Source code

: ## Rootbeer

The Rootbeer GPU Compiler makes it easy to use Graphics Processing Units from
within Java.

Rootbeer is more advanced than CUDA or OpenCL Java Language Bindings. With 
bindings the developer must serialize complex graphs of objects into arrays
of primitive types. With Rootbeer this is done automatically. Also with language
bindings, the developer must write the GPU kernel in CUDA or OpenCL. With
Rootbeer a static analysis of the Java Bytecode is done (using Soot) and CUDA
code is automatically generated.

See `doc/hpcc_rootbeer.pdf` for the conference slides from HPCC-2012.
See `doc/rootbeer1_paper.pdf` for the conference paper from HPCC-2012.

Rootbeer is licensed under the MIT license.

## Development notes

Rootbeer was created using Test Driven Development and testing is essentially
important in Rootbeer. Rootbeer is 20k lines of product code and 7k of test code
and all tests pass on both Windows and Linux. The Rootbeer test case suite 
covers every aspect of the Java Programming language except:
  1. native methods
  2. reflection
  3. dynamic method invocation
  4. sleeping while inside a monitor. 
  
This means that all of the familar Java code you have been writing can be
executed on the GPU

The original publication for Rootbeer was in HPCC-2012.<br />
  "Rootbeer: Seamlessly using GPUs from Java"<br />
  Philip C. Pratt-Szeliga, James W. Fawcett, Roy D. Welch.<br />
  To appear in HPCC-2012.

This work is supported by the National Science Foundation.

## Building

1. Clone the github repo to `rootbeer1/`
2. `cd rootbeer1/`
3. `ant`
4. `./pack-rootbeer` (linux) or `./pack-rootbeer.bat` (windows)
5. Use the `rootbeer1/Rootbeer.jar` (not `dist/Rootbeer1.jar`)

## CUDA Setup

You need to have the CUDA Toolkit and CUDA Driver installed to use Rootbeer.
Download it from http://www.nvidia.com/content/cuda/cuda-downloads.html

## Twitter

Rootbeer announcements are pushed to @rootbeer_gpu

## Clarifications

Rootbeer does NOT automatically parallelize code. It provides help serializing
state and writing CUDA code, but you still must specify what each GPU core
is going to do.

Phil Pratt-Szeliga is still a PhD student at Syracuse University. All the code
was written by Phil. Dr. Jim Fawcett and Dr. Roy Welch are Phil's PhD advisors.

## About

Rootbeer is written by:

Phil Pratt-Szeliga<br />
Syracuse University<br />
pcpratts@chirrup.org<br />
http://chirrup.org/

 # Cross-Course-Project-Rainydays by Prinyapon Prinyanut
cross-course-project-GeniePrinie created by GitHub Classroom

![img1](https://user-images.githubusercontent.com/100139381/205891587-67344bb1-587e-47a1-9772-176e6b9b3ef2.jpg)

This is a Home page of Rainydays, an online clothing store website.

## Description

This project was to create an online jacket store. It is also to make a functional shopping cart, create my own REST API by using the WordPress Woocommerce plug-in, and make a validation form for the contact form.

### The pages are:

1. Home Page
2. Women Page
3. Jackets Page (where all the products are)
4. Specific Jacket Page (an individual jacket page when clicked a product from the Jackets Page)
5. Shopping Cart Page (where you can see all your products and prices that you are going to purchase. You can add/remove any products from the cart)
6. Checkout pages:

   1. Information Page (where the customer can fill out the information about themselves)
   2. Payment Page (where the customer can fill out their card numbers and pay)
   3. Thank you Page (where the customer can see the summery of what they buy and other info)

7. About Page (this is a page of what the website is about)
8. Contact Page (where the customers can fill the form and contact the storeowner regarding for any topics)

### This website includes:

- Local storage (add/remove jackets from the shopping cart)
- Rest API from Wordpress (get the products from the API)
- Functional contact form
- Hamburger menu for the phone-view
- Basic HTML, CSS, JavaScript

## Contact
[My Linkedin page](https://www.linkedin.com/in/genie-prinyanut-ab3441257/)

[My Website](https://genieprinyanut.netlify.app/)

Task description – In full and without error, retype the entries above.

Answer to the problem –
Source code

: ## Rootbeer

The Rootbeer GPU Compiler makes it easy to use Graphics Processing Units from
within Java.

Rootbeer is more advanced than CUDA or OpenCL Java Language Bindings. With 
bindings the developer must serialize complex graphs of objects into arrays
of primitive types. With Rootbeer this is done automatically. Also with language
bindings, the developer must write the GPU kernel in CUDA or OpenCL. With
Rootbeer a static analysis of the Java Bytecode is done (using Soot) and CUDA
code is automatically generated.

See `doc/hpcc_rootbeer.pdf` for the conference slides from HPCC-2012.
See `doc/rootbeer1_paper.pdf` for the conference paper from HPCC-2012.

Rootbeer is licensed under the MIT license.

## Development notes

Rootbeer was created using Test Driven Development and testing is essentially
important in Rootbeer. Rootbeer is 20k lines of product code and 7k of test code
and all tests pass on both Windows and Linux. The Rootbeer test case suite 
covers every aspect of the Java Programming language except:
  1. native methods
  2. reflection
  3. dynamic method invocation
  4. sleeping while inside a monitor. 
  
This means that all of the familar Java code you have been writing can be
executed on the GPU

The original publication for Rootbeer was in HPCC-2012.<br />
  "Rootbeer: Seamlessly using GPUs from Java"<br />
  Philip C. Pratt-Szeliga, James W. Fawcett, Roy D. Welch.<br />
  To appear in HPCC-2012.

This work is supported by the National Science Foundation.

## Building

1. Clone the github repo to `rootbeer1/`
2. `cd rootbeer1/`
3. `ant`
4. `./pack-rootbeer` (linux) or `./pack-rootbeer.bat` (windows)
5. Use the `rootbeer1/Rootbeer.jar` (not `dist/Rootbeer1.jar`)

## CUDA Setup

You need to have the CUDA Toolkit and CUDA Driver installed to use Rootbeer.
Download it from http://www.nvidia.com/content/cuda/cuda-downloads.html

## Twitter

Rootbeer announcements are pushed to @rootbeer_gpu

## Clarifications

Rootbeer does NOT automatically parallelize code. It provides help serializing
state and writing CUDA code, but you still must specify what each GPU core
is going to do.

Phil Pratt-Szeliga is still a PhD student at Syracuse University. All the code
was written by Phil. Dr. Jim Fawcett and Dr. Roy Welch are Phil's PhD advisors.

## About

Rootbeer is written by:

Phil Pratt-Szeliga<br />
Syracuse University<br />
pcpratts@chirrup.org<br />
http://chirrup.org/

 # Cross-Course-Project-Rainydays by Prinyapon Prinyanut
cross-course-project-GeniePrinie created by GitHub Classroom

![img1](https://user-images.githubusercontent.com/100139381/205891587-67344bb1-587e-47a1-9772-176e6b9b3ef2.jpg)

This is a Home page of Rainydays, an online clothing store website.

## Description

This project was to create an online jacket store. It is also to make a functional shopping cart, create my own REST API by using the WordPress Woocommerce plug-in, and make a validation form for the contact form.

### The pages are:

1. Home Page
2. Women Page
3. Jackets Page (where all the products are)
4. Specific Jacket Page (an individual jacket page when clicked a product from the Jackets Page)
5. Shopping Cart Page (where you can see all your products and prices that you are going to purchase. You can add/remove any products from the cart)
6. Checkout pages:

   1. Information Page (where the customer can fill out the information about themselves)
   2. Payment Page (where the customer can fill out their card numbers and pay)
   3. Thank you Page (where the customer can see the summery of what they buy and other info)

7. About Page (this is a page of what the website is about)
8. Contact Page (where the customers can fill the form and contact the storeowner regarding for any topics)

### This website includes:

- Local storage (add/remove jackets from the shopping cart)
- Rest API from Wordpress (get the products from the API)
- Functional contact form
- Hamburger menu for the phone-view
- Basic HTML, CSS, JavaScript

## Contact
[My Linkedin page](https://www.linkedin.com/in/genie-prinyanut-ab3441257/)

[My Website](https://genieprinyanut.netlify.app/)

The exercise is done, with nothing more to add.